Но я сдержался. Потому что часть меня, может самая важная даже, любила его отчаянно и так же отчаянно не хотела терять.
Отец закурил, выпустил дым прямо мне в лицо.
– С бандюгами там якшаешься?
– Работу работаю. И не твое дело какую. Вот время твое подошло, и что-то узнать обо мне захотел, а? Нет, сука, не выйдет у тебя. Хороший теперь стал, да? Любишь, волнуешься? Теперь Борька плохой, блудный сын.
Отец вздрогнул, а я вдруг понял, что сказал. «Время твое подошло» сказал, и очень уж похожей формулировкой отец своего собственного папку, уже мертвого, одарил.
Прошло твое время. Время твое прошло.
Отец глядел на меня во все глаза, но слабости в нем не чувствовалось. Он заранее смирился со всей дурнотой, тошнотой, ужасом жизни, ему не надо было поблажек. Он знал, как все закончится. И для нас с ним – тоже.
– Пообещай бросить.
– Пошел ты на хуй, папаня. Слышал меня? Пошел в пизду.
Я взял бутылку, плеснул водки в рюмку с его кровью. Глядел, как кровь разбавляется, как розовеет.

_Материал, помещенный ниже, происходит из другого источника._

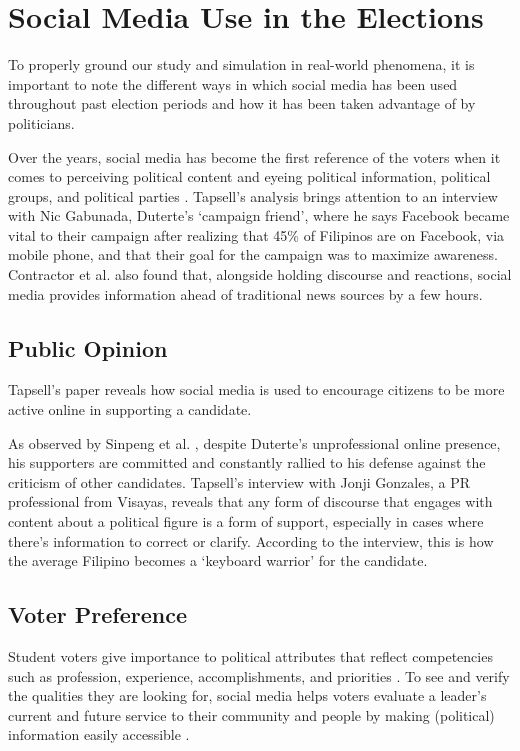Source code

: \section{Social Media Use in the Elections}
To properly ground our study and simulation in real-world phenomena, it is important to note the different ways in which social media has been used throughout past election periods and how it has been taken advantage of by politicians.

Over the years, social media has become the first reference of the voters when it comes to perceiving political content and eyeing political information, political groups, and political parties \cite{Campanero-2021}. Tapsell’s \cite{Tapsell-2020} analysis brings attention to an interview with Nic Gabunada, Duterte’s ‘campaign friend’, where he says Facebook became vital to their campaign after realizing that 45\% of Filipinos are on Facebook, via mobile phone, and that their goal for the campaign was to maximize awareness. Contractor et al. \cite{Contractor-2015} also found that, alongside holding discourse and reactions, social media provides information ahead of traditional news sources by a few hours.

\subsection{Public Opinion}
Tapsell’s \cite{Tapsell-2020} paper reveals how social media is used to encourage citizens to be more active online in supporting a candidate.

As observed by Sinpeng et al. \cite{Sinpeng-2020}, despite Duterte’s unprofessional online presence, his supporters are committed and constantly rallied to his defense against the criticism of other candidates. Tapsell’s \cite{Tapsell-2020} interview with Jonji Gonzales, a PR professional from Visayas, reveals that any form of discourse that engages with content about a political figure is a form of support, especially in cases where there’s information to correct or clarify. According to the interview, this is how the average Filipino becomes a ‘keyboard warrior’ for the candidate.

\subsection{Voter Preference}
Student voters give importance to political attributes that reflect competencies such as profession, experience, accomplishments, and priorities \cite{Anabo-2021}. To see and verify the qualities they are looking for, social media helps voters evaluate a leader’s current and future service to their community and people by making (political) information easily accessible \cite{Campanero-2021}.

– Там тебе самое и место. Ты всю жизнь на могилки хотел, пожалуйста! А я, я буду жить! Буду дышать. Думать. Говорить. Стану зарабатывать деньги. Много денег. Книжки буду читать. Любить буду. А ты помрешь. Потому что так все устроено. Потому что ты этого хотел.
Махнул я рюмку с кровью отца моего и, видит бог, вкуса не почувствовал, ой никакого, другим занят был.
– Ну, удачи тебе. Надеюсь, долго ты мучиться не будешь. Я тебя и жрать не стану. Схороню тебя так. В землице американской. Первостатейно схороню. Никто не прикопается.
Я вскочил как ужаленный, схватил пакетик с кокаином, сунул его в карман и пошел из кухни вон.
– Сука, блядь, – сказал я на прощание.
А отец вдруг ответил, голосом странным, скрипучим, хлипким, как прогнившая дверь. Куда она вела – хуй знает, его было не прочесть.
– На меня посмотри.
И я посмотрел. Он удовлетворенно кивнул.
– Чего, думаешь, не вернешься сюда?
И он мне улыбнулся, странно, криво, неумеючи. Зубки-то у него почти все были искусственные. А ведь ему было-то, господи, пятьдесят лет.
Я пулей вылетел из дома, бежал вниз по лестнице и прижимал к уху мобильный. Телефон у Эдит был отключен. Ой, как она мне была нужна, как я хотел увидеть ее тотчас же. Чтобы она просто послушала о том, что со мной приключилось, покивала бы, сказала бы какую-нибудь заумь.